* _WHAT NEEDS TO BE DONE_: Every line that contains the word "properties" should be copied from the records below.

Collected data
▶

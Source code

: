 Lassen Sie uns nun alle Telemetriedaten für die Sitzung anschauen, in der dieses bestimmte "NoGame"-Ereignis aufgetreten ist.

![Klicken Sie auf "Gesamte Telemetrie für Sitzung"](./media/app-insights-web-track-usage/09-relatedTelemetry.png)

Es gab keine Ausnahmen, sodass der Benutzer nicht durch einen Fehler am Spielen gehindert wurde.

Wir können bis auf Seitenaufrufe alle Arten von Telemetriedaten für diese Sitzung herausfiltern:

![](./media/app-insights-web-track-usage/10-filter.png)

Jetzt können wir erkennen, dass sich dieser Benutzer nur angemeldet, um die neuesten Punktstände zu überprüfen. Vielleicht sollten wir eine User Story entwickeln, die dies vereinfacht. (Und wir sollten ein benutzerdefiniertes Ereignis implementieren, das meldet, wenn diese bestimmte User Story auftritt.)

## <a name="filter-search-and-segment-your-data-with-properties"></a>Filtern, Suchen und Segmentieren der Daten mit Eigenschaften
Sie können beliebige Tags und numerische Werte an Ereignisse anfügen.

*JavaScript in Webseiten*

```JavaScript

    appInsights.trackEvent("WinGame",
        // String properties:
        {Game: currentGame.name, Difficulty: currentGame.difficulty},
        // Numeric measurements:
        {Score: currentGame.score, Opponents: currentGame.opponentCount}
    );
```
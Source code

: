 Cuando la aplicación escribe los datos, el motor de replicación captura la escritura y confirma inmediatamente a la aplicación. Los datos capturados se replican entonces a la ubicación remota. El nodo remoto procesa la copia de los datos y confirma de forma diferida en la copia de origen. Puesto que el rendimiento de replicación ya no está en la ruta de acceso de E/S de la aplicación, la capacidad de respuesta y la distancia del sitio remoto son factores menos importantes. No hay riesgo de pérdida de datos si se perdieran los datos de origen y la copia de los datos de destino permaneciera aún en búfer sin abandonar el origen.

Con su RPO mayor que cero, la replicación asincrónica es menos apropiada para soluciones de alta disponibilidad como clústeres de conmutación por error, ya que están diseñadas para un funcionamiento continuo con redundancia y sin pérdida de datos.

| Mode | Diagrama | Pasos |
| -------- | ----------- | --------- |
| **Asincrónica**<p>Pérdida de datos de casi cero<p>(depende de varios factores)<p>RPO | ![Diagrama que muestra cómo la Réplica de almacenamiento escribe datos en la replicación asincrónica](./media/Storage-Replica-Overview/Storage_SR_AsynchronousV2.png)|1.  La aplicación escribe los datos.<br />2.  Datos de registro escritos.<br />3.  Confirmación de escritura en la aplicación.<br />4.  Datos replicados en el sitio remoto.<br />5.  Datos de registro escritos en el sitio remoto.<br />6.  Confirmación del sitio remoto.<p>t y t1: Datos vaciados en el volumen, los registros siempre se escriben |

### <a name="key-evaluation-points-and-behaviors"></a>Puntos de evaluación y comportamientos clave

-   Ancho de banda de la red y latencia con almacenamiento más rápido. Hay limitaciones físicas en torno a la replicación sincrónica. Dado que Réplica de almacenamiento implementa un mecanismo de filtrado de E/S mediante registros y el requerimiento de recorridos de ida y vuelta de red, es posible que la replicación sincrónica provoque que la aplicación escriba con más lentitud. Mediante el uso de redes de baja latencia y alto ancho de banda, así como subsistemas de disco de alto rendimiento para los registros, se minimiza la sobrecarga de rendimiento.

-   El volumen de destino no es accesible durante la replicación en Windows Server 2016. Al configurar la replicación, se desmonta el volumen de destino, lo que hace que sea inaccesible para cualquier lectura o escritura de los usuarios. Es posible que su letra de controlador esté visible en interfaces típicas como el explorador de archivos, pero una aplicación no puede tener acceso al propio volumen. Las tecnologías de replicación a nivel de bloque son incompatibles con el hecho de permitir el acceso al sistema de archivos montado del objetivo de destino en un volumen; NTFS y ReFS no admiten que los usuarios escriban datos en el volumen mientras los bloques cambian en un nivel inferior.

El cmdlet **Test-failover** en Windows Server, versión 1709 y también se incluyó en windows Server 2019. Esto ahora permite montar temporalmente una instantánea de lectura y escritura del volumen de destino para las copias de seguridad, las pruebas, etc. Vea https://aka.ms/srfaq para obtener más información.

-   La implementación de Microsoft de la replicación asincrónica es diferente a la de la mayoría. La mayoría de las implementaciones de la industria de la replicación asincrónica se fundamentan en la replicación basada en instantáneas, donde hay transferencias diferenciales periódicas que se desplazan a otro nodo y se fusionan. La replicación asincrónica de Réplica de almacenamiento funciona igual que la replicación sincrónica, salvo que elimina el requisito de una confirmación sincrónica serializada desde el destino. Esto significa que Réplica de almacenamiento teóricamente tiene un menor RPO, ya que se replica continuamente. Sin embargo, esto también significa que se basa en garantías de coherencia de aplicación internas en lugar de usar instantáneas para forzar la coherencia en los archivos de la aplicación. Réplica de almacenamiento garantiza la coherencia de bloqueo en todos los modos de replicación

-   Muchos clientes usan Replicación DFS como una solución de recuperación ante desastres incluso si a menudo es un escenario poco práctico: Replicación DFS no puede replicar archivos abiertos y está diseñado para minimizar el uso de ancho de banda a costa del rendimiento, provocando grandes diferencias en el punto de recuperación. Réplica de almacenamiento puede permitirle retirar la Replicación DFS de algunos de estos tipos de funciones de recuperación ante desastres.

◀

* _EXERCISE RESPONSE_:
## <a name="filter-search-and-segment-your-data-with-properties"></a>Filtern, Suchen und Segmentieren der Daten mit Eigenschaften
        // String properties:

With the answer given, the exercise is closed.